Hay veces que creo que ya ha llegado el momento. De sujetar la pistola sobre la sien y apretar el gatillo. O en el pecho. El disparo. Porque tiene que ser. No por otra cosa. Pero me despisto, me inquieto con otra pequeña preocupación que contribuye a desgastarme más. Virtudes también se inquieta, me observa en silencio, con una olla en la mano, o ante el grifo abierto que deja correr el agua. Me observa cuando cree que estoy despistado. Siento su preocupación como si fuese una caricia temblorosa y exasperante por la espalda. Ha encontrado y leído las notas que he dejado en cualquier parte. Y ahora no me puedo perdonar el descuido. Me imagino delante del espejo de nuestro dormitorio. Me imagino en ese instante anterior. Después del tiro ya me cuesta imaginarme. Después sólo me imagino a Virtudes. Sola. Cansada. Delante del grifo que deja correr el agua. Parada en el instante antes de salir corriendo hasta nuestro dormitorio. Ya sin la preocupación. Ya sin ella. Y es que ahora estoy aquí, Virtudes. Aquí, al otro lado. Solo. Y no es peor sitio que ese en el que tú estás. Y es que tenía tantas ganas de irme. Pero no me pegué un tiro. No lo hice. Dejaré actuar al tiempo, me dije. A ver qué pasa. Nada. A veces creo que ya ha llegado el momento. Es cuando me busco en los espejos, pero no estoy. De ponerme una soga al cuello y darle una patada a la silla. O de usar un veneno. Sigo con esa idea. Y la escribo en cualquier parte. Papeles que dejo atrás, pero que ya no te pueden causar inquietud ninguna, que no puedes encontrar dentro de un cajón, como estás ahora, dos metros bajo tierra, querida Virtudes.

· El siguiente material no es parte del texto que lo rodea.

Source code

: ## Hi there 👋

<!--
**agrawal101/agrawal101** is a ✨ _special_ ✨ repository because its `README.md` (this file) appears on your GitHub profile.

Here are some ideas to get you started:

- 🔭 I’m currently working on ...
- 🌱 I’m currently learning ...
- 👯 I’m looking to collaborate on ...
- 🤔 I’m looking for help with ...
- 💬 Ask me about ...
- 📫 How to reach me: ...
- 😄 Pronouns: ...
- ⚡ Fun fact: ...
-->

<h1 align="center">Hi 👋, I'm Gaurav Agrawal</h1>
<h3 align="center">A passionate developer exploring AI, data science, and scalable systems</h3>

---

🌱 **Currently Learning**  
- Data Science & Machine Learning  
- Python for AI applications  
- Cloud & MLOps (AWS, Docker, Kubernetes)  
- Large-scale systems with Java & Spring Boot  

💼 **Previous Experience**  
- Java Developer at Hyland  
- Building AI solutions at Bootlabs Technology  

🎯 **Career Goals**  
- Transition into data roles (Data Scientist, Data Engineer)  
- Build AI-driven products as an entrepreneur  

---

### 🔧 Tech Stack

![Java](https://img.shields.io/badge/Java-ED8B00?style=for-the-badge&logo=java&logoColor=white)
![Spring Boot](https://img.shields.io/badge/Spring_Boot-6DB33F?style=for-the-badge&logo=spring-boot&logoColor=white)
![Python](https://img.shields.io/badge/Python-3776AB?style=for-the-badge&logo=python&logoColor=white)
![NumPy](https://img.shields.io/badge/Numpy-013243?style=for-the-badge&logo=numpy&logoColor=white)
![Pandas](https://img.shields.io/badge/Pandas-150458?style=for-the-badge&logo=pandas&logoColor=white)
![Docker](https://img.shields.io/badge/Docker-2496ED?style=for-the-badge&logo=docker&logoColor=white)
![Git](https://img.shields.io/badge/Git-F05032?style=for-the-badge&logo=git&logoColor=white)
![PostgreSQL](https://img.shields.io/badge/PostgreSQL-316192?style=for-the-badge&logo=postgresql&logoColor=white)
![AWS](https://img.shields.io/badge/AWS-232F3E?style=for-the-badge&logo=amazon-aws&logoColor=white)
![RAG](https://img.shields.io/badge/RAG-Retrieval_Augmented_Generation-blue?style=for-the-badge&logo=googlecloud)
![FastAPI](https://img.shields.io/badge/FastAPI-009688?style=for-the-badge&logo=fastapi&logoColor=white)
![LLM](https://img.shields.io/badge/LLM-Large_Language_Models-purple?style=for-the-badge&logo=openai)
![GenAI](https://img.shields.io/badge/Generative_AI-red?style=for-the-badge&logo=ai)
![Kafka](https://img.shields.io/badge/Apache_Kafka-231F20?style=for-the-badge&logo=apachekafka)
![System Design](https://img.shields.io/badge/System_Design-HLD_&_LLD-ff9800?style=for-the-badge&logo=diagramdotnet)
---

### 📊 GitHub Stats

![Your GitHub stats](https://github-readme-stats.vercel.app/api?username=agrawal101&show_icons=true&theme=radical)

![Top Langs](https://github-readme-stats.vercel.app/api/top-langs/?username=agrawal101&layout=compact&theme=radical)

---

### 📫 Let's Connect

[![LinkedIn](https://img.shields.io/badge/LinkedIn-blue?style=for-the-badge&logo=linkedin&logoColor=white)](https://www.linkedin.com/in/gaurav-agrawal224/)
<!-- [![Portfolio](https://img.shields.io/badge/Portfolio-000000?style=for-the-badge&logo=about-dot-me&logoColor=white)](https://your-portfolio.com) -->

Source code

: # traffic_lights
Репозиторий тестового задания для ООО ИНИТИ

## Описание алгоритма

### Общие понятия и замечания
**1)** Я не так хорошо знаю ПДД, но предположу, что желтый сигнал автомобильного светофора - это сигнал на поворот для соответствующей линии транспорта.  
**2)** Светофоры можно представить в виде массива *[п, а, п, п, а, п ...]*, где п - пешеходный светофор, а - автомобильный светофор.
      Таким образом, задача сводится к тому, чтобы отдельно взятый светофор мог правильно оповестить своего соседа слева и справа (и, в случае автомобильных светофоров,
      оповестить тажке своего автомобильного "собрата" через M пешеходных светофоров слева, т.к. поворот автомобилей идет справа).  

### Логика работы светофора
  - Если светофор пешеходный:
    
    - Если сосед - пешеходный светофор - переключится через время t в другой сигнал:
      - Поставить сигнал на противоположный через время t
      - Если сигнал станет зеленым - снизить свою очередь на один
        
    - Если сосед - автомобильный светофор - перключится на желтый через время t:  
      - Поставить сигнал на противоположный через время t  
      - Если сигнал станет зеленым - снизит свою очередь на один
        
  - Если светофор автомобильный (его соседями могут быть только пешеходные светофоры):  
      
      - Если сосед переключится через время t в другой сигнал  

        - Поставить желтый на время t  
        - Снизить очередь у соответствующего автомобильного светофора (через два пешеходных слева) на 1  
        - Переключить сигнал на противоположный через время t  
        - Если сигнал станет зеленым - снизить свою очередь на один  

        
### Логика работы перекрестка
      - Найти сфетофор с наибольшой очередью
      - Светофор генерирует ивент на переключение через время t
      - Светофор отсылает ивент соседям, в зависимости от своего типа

martes, 15 de enero de 2008

En el bosque


Aquí hace tanto frío que he de escribir con la trenca puesta. Me he sacado los guantes de lana, porque no acierto a dar en el teclado. Los pies son ahí abajo ese inmenso porcentaje de iceberg que Heminway quería oculto para los cuentos. Sobre la superficie, la nariz roja, el aliento hecho vaho. Y la historia en la pantalla. La parte que, frase tras frase, empiezo a intuir. Poco. Sé que hace frío y que escribo. Que estoy solo en la cocina. Que en las otras habitaciones podría haber otras personas. Seguramente en ellas el ambiente sería cálido. A lo mejor en una hay una buena estufa o alguien se toma una taza de chocolate caliente. No obstante, hice un viaje muy largo para estar solo en esta cabaña. Y ahora hace tanto frío que mi mente se empieza a llenar de temores. No poder terminar el relato que comencé en la ciudad. En aquel instante en el que decidí venirme hasta aquí. Me levanto y voy a verte al dormitorio. Pareces dormida, con el libro caído en el regazo. Como si estuvieses esperando pacientemente a que yo terminase mi historia. Así que regreso a la tarea algo más tranquilo. Soy muy lento, muy meticuloso. He troceado tu historia en pequeñas viñetas. Tu nariz la he puesto en un bote de mermelada. Y sobre ella reconstruyo el momento en el que nos vimos por primera vez. Tu empujabas el carrito de la abuela por el pasillo. Sonreímos y yo me fijé en tu nariz. Y en tus labios. Tus labios en otro tarrito, como dos frutas. Tu corazón a fuego lento en un cazo sobre el hornillo de gas. Será toda mi comida hoy. Te pienso así, pero no hay cuidado, ni yo soy un mal imitador de asesino sicópata, ni tú dejaste nunca que te acariciase el corazón. Me conformo con tenerte dormida bajo una manta al otro lado de la puerta. Así que cada dos frases me levanto y llego hasta tí: unas veces estás y otras no. Es como el terror que me causa estar aquí, con este frío: va y viene.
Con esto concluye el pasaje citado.